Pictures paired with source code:
_ _ _
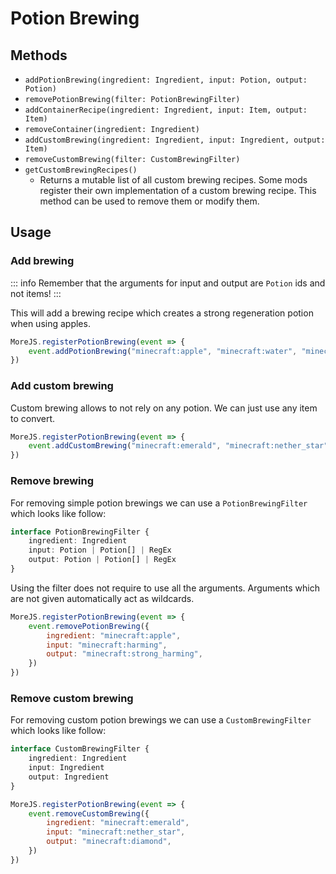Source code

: # Potion Brewing

## Methods

-   `addPotionBrewing(ingredient: Ingredient, input: Potion, output: Potion)`
-   `removePotionBrewing(filter: PotionBrewingFilter)`
-   `addContainerRecipe(ingredient: Ingredient, input: Item, output: Item)`
-   `removeContainer(ingredient: Ingredient)`
-   `addCustomBrewing(ingredient: Ingredient, input: Ingredient, output: Item)`
-   `removeCustomBrewing(filter: CustomBrewingFilter)`
-   `getCustomBrewingRecipes()`
    -   Returns a mutable list of all custom brewing recipes. Some mods register their own implementation of a custom brewing recipe. This method can be used to remove them or modify them.

## Usage

### Add brewing

::: info
Remember that the arguments for input and output are `Potion` ids and not items!
:::

This will add a brewing recipe which creates a strong regeneration potion when using apples.

```js
MoreJS.registerPotionBrewing(event => {
    event.addPotionBrewing("minecraft:apple", "minecraft:water", "minecraft:strong_regeneration")
})
```

### Add custom brewing

Custom brewing allows to not rely on any potion. We can just use any item to convert.

```js
MoreJS.registerPotionBrewing(event => {
    event.addCustomBrewing("minecraft:emerald", "minecraft:nether_star", "minecraft:diamond")
})
```

### Remove brewing

For removing simple potion brewings we can use a `PotionBrewingFilter` which looks like follow:

```ts
interface PotionBrewingFilter {
    ingredient: Ingredient
    input: Potion | Potion[] | RegEx
    output: Potion | Potion[] | RegEx
}
```

Using the filter does not require to use all the arguments. Arguments which are not given automatically act as wildcards.

```js
MoreJS.registerPotionBrewing(event => {
    event.removePotionBrewing({
        ingredient: "minecraft:apple",
        input: "minecraft:harming",
        output: "minecraft:strong_harming",
    })
})
```

### Remove custom brewing

For removing custom potion brewings we can use a `CustomBrewingFilter` which looks like follow:

```ts
interface CustomBrewingFilter {
    ingredient: Ingredient
    input: Ingredient
    output: Ingredient
}
```

```js
MoreJS.registerPotionBrewing(event => {
    event.removeCustomBrewing({
        ingredient: "minecraft:emerald",
        input: "minecraft:nether_star",
        output: "minecraft:diamond",
    })
})
```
_ _ _
Your task |
Only an exact copy of the entries, with no pictures, is expected as the answer.

Expected answer |
Source code

: # Potion Brewing

## Methods

-   `addPotionBrewing(ingredient: Ingredient, input: Potion, output: Potion)`
-   `removePotionBrewing(filter: PotionBrewingFilter)`
-   `addContainerRecipe(ingredient: Ingredient, input: Item, output: Item)`
-   `removeContainer(ingredient: Ingredient)`
-   `addCustomBrewing(ingredient: Ingredient, input: Ingredient, output: Item)`
-   `removeCustomBrewing(filter: CustomBrewingFilter)`
-   `getCustomBrewingRecipes()`
    -   Returns a mutable list of all custom brewing recipes. Some mods register their own implementation of a custom brewing recipe. This method can be used to remove them or modify them.

## Usage

### Add brewing

::: info
Remember that the arguments for input and output are `Potion` ids and not items!
:::

This will add a brewing recipe which creates a strong regeneration potion when using apples.

```js
MoreJS.registerPotionBrewing(event => {
    event.addPotionBrewing("minecraft:apple", "minecraft:water", "minecraft:strong_regeneration")
})
```

### Add custom brewing

Custom brewing allows to not rely on any potion. We can just use any item to convert.

```js
MoreJS.registerPotionBrewing(event => {
    event.addCustomBrewing("minecraft:emerald", "minecraft:nether_star", "minecraft:diamond")
})
```

### Remove brewing

For removing simple potion brewings we can use a `PotionBrewingFilter` which looks like follow:

```ts
interface PotionBrewingFilter {
    ingredient: Ingredient
    input: Potion | Potion[] | RegEx
    output: Potion | Potion[] | RegEx
}
```

Using the filter does not require to use all the arguments. Arguments which are not given automatically act as wildcards.

```js
MoreJS.registerPotionBrewing(event => {
    event.removePotionBrewing({
        ingredient: "minecraft:apple",
        input: "minecraft:harming",
        output: "minecraft:strong_harming",
    })
})
```

### Remove custom brewing

For removing custom potion brewings we can use a `CustomBrewingFilter` which looks like follow:

```ts
interface CustomBrewingFilter {
    ingredient: Ingredient
    input: Ingredient
    output: Ingredient
}
```

```js
MoreJS.registerPotionBrewing(event => {
    event.removeCustomBrewing({
        ingredient: "minecraft:emerald",
        input: "minecraft:nether_star",
        output: "minecraft:diamond",
    })
})
```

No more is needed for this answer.